--- Activity ---
Read each of the lines below and tally those with "more"; the tally is the whole answer.

Start of Task input

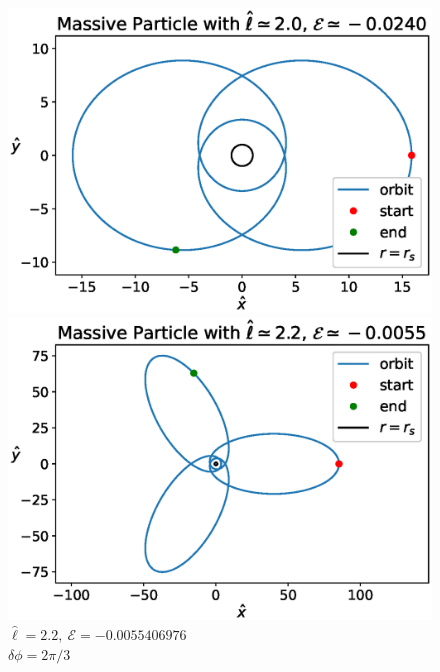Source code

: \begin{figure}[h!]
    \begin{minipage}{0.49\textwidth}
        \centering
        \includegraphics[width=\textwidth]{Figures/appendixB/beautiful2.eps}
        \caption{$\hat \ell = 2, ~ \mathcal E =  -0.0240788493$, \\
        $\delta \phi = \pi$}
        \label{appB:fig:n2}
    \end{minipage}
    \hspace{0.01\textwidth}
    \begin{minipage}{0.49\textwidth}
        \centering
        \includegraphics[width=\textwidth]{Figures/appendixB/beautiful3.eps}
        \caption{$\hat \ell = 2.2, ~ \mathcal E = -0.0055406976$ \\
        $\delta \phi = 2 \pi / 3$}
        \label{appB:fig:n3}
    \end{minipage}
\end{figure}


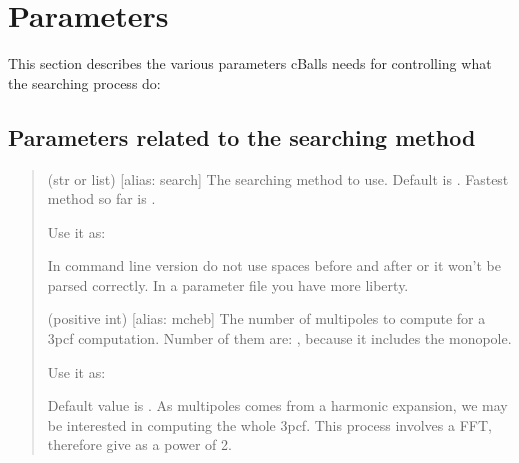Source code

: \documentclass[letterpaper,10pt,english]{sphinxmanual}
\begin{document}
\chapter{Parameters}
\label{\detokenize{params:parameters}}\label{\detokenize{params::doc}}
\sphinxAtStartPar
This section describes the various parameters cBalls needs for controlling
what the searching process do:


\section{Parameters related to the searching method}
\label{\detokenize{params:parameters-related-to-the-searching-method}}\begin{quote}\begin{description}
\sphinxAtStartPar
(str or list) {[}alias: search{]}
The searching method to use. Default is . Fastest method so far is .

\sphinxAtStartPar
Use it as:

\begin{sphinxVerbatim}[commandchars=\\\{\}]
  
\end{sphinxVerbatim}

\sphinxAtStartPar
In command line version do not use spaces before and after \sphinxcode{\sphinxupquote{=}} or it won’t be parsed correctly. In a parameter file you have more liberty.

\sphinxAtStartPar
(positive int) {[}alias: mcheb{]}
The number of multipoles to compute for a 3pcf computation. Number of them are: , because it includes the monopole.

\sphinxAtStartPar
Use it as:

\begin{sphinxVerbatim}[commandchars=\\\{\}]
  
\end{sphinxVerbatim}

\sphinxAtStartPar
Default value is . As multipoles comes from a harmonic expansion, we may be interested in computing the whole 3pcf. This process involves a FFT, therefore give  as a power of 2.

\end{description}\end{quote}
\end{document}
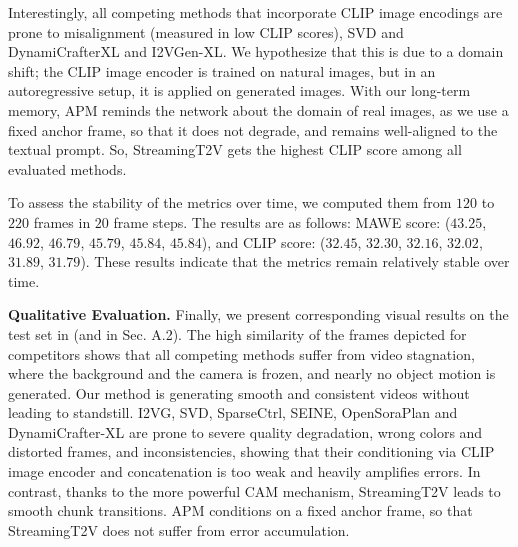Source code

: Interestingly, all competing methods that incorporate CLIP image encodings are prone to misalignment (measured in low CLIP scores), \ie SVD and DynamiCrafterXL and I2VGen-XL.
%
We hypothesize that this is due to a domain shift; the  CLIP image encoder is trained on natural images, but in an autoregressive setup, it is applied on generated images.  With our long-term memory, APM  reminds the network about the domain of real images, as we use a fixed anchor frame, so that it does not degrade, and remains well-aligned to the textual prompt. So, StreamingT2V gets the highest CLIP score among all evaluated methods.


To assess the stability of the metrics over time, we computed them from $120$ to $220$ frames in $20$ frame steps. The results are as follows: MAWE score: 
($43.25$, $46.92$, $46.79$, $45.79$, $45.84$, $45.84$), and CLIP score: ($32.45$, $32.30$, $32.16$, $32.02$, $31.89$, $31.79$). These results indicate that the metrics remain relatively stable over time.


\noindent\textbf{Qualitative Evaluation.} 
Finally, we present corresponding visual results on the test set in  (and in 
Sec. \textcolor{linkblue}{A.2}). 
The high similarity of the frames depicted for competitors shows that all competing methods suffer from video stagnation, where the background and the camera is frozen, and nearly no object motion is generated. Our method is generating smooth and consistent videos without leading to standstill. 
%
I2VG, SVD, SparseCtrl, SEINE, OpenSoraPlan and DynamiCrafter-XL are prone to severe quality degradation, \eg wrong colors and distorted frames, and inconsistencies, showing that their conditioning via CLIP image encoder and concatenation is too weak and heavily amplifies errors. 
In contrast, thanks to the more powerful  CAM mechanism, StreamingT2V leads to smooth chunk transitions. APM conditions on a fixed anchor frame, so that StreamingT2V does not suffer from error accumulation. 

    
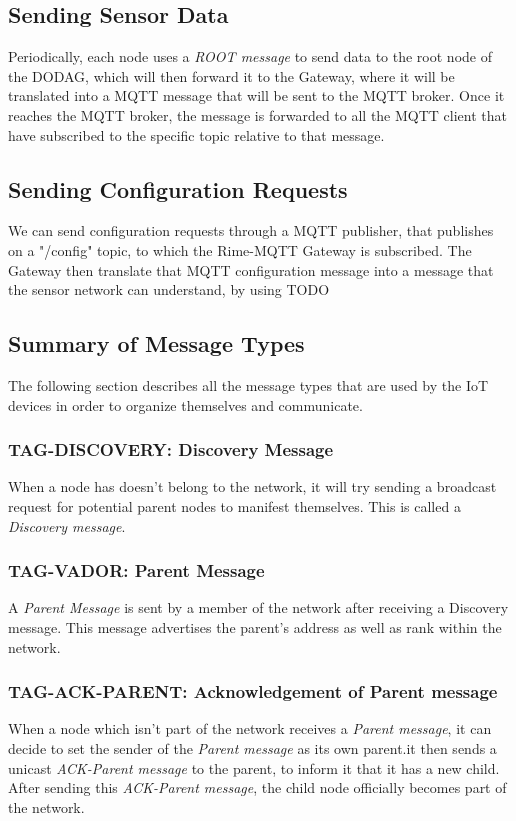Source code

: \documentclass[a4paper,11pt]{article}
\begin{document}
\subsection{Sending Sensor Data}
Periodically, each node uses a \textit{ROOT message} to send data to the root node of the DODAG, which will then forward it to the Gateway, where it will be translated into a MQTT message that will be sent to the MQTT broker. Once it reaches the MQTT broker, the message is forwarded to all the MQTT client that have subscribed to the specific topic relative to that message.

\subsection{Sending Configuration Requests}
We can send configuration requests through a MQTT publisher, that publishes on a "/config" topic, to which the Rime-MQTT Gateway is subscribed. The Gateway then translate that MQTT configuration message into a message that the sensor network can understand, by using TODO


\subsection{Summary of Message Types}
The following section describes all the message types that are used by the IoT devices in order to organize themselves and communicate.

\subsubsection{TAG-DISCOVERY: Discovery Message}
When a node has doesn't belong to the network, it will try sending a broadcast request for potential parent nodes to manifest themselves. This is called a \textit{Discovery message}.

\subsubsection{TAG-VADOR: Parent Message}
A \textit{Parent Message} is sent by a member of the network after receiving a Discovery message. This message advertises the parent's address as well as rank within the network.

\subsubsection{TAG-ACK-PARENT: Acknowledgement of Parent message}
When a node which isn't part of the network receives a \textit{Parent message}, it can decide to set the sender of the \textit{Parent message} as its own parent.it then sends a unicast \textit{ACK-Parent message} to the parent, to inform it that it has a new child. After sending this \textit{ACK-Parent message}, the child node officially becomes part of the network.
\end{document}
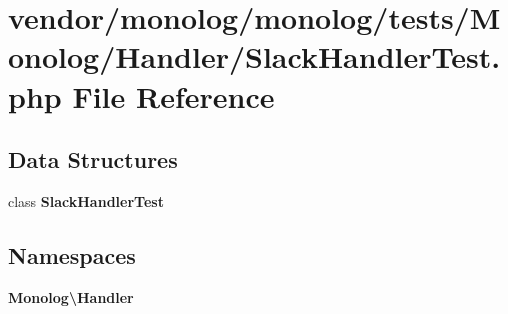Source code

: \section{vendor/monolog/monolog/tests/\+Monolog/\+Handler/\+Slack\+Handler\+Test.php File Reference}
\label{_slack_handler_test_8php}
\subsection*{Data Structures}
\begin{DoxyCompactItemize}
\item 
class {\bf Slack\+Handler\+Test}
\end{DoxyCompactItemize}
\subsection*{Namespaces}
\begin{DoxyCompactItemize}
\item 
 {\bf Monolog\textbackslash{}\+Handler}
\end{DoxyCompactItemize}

End of Task input

--- Result of the task ---
2